All those labels are getting me steamed. In the world of special education, my son is a veritable bowl of alphabet soup: OCD, ADHD, TS, LD, OHI. In English, this translates to Obsessive-Compulsive Disorder, Attention Deficit Hyperactivity Disorder, Tourette Syndrome, Learning Disability and, (as if those weren’t enough,) Other Health Impairments. Over the years, we’ve had almost every letter of the alphabet flung our way. But in reality, my son is not a hot appetizer, a grouping of letters, nor even a diagnosis. He is just Sam: my beautiful, funny, affectionate, inquisitive, compassionate, chatty 13-year-old boy. He's a talented actor & singer, who can also rock out on the drums.
Now, I'm not completely knocking diagnoses. They can certainly be a starting point, and may even give us a basic "recipe" as to what makes a child tick, or in my son's case ... er ... tic. They can also be immensely helpful in terms of securing special education services from a local school district. But, just like in cooking, you can’t focus on a single ingredient. As parents and educators, we need to look beyond to the whole person. We need to understand & respect what truly motivates a child, and capitalize on his or her strengths, (versus focusing on the weaknesses.)

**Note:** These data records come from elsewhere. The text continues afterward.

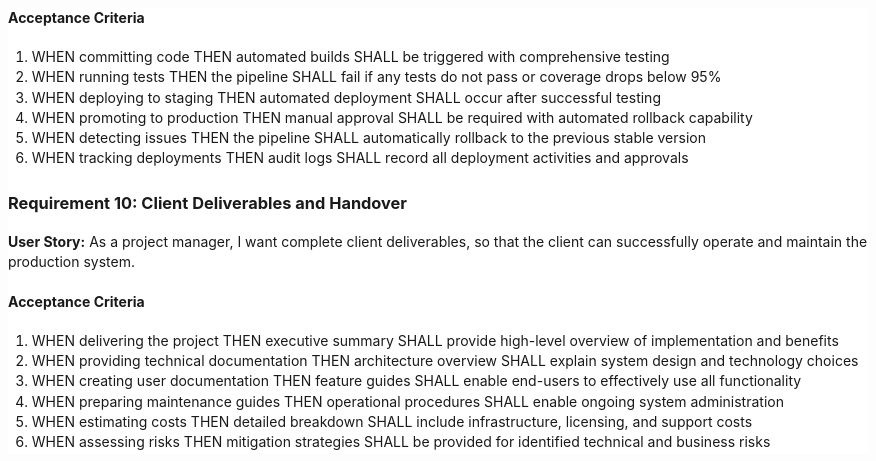 #### Acceptance Criteria

1. WHEN committing code THEN automated builds SHALL be triggered with comprehensive testing
2. WHEN running tests THEN the pipeline SHALL fail if any tests do not pass or coverage drops below 95%
3. WHEN deploying to staging THEN automated deployment SHALL occur after successful testing
4. WHEN promoting to production THEN manual approval SHALL be required with automated rollback capability
5. WHEN detecting issues THEN the pipeline SHALL automatically rollback to the previous stable version
6. WHEN tracking deployments THEN audit logs SHALL record all deployment activities and approvals

### Requirement 10: Client Deliverables and Handover

**User Story:** As a project manager, I want complete client deliverables, so that the client can successfully operate and maintain the production system.

#### Acceptance Criteria

1. WHEN delivering the project THEN executive summary SHALL provide high-level overview of implementation and benefits
2. WHEN providing technical documentation THEN architecture overview SHALL explain system design and technology choices
3. WHEN creating user documentation THEN feature guides SHALL enable end-users to effectively use all functionality
4. WHEN preparing maintenance guides THEN operational procedures SHALL enable ongoing system administration
5. WHEN estimating costs THEN detailed breakdown SHALL include infrastructure, licensing, and support costs
6. WHEN assessing risks THEN mitigation strategies SHALL be provided for identified technical and business risks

In this day & age, it is completely frustrating that there aren't more programs suited to a kid like mine who is "in between." He is too academically impaired for a regular class, but too high functioning socially for a special ed class. Okay, if I lived in
, I would have my pick of several great programs. But I am stuck in the suburbs with little to offer. So we have had to make do. Manhattan
Sam is a "street smart" kid who finds it social torture to navigate middle school from the perspective of the special education class. Not only do kids treat him differently, but teachers can be condescending, as well. To quote Sam, "What is their problem? I'm not an idiot!" He longs for his summers at sleep away camp, where there are no labels and he is treated like everyone else.
But I am hopeful that eighth grade will bring about positive changes in his world. For starters, he was cast as THE LEAD in the school play, Seussical. And, yes, I admit it: I am proud that a “SpEd” kid beat out 100 other middle schoolers for the plum role!!! These Long Island soccer moms need to understand that just because a child is challenged in one aspect of his life, doesn’t mean that he doesn’t excel in other areas.
Otherwise, I will continue to try -- for Sam and my other two sons -- to create building blocks of positive experiences for them … each one serving as a solid foundation for the next. I don’t really care what letters of the alphabet these boys represent. All I know is that each one brings a flavorful ingredient to the mix. And I can't wait until the timer goes off and I get to see how awesome this recipe turns out.